Extract Features from Audio Data Sets
Feature extraction is an important part of machine learning and deep learning workflows for audio signals. For these workflows, you often need to train your model using features extracted from a large data set of audio files. Datastores are useful for working with large collections of data, and the audioDatastore
object allows you to manage collections of audio files.
This example shows different approaches to extracting features from an audio data set. It also shows how to use parallel computing to accelerate file reading and feature extraction. Parallel file reading and feature extraction requires Parallel Computing Toolbox™.
Create Datastore
Set the useFSDD
flag to true
to download Free Spoken Digit Dataset (FSDD) [1] containing recordings of spoken digits, and create an audioDatastore
object that points to the data. Otherwise, create a datastore with a small set of audio recordings of spoken digits.
Set the OutputDataType
property to "single"
to read the audio data into single-precision arrays. Deep learning workflows often require single-precision data, and using such data can help to speed up feature extraction. You can also set the OutputEnvironment
property to "gpu"
to return data on the GPU, which can also speed up feature extraction.

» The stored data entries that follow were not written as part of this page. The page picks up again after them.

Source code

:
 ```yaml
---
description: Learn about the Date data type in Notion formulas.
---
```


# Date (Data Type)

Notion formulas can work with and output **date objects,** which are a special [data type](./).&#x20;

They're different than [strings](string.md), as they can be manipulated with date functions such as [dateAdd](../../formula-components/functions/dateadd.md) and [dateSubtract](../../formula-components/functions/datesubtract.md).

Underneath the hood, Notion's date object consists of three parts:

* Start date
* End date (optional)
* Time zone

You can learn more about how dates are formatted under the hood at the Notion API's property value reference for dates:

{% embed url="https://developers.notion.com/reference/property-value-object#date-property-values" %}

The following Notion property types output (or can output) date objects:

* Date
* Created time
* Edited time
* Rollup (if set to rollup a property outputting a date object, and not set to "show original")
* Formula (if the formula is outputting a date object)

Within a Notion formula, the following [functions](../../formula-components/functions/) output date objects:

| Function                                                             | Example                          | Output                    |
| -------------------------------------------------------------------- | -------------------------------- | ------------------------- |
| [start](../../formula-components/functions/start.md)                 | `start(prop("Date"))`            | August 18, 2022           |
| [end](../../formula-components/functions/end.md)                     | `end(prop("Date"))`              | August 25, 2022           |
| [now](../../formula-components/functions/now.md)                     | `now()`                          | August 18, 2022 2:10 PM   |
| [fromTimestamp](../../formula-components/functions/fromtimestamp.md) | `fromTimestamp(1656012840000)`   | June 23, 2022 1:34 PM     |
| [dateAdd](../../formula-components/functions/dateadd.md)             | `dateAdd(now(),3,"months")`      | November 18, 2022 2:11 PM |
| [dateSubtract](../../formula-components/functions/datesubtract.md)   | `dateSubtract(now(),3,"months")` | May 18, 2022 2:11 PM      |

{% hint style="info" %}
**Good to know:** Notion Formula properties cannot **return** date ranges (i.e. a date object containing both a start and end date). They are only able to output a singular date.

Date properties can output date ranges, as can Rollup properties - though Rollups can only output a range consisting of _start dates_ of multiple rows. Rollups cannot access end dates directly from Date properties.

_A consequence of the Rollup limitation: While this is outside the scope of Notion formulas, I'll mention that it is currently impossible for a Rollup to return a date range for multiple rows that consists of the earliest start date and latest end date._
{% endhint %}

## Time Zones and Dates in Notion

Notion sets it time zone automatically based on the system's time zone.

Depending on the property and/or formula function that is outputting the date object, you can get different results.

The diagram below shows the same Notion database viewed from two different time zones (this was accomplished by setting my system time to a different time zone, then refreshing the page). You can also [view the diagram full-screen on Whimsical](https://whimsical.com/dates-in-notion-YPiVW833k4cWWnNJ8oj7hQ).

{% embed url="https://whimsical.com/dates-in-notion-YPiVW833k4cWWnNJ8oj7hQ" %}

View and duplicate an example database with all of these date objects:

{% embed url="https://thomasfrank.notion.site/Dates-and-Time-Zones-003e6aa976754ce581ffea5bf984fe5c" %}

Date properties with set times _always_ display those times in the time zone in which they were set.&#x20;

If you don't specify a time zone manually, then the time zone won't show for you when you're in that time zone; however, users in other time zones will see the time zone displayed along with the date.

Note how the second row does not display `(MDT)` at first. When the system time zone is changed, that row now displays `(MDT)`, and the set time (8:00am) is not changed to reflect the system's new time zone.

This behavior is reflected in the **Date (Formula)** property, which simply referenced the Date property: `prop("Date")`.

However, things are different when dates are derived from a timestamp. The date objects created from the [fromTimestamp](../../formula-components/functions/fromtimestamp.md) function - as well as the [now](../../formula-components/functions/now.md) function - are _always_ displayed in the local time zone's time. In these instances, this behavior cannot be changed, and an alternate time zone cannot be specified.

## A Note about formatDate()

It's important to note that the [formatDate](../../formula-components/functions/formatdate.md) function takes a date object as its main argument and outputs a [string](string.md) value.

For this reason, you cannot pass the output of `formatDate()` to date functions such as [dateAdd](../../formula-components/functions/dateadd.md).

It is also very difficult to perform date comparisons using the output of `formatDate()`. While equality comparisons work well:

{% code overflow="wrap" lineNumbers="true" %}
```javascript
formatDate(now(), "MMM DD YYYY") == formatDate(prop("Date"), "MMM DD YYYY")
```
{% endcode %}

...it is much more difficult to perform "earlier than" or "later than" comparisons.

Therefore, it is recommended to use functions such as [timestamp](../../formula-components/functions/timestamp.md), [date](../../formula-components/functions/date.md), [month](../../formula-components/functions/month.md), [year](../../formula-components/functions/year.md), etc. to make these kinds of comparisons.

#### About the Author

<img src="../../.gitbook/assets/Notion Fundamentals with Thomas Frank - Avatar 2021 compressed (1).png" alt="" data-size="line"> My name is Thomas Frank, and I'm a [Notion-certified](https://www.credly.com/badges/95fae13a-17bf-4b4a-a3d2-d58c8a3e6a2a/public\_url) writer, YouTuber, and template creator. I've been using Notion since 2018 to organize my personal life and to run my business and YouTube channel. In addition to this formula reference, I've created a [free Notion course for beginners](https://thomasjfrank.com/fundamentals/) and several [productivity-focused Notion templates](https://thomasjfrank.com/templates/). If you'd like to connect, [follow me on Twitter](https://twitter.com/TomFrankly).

useFSDD = false; fs = 8000; % sample rate of audio data if useFSDD downloadFolder = matlab.internal.examples.downloadSupportFile("audio","FSDD.zip"); dataFolder = tempdir; unzip(downloadFolder,dataFolder) dataset = fullfile(dataFolder,"FSDD","recordings"); ads = audioDatastore(dataset,OutputDataType="single"); else ads = audioDatastore(".",OutputDataType="single"); end
To read files and extract features in parallel in this example, call gcp
(Parallel Computing Toolbox) to get the current parallel pool of workers. If no parallel pool exists, gcp
starts a new pool.
pool = gcp;
Starting parallel pool (parpool) using the 'Processes' profile ... Connected to parallel pool with 4 workers.
Use audioFeatureExtractor
Object to Extract Features
The simplest way to extract audio features from a data set is to use the audioFeatureExtractor
object. Create an audioFeatureExtractor
to extract mel-frequency cepstral coefficients (MFCCs) from each audio file. Call extract
to extract the MFCCs from each audio file in the datastore. Calling extract
on the datastore requires that all the features from the datastore fit in memory.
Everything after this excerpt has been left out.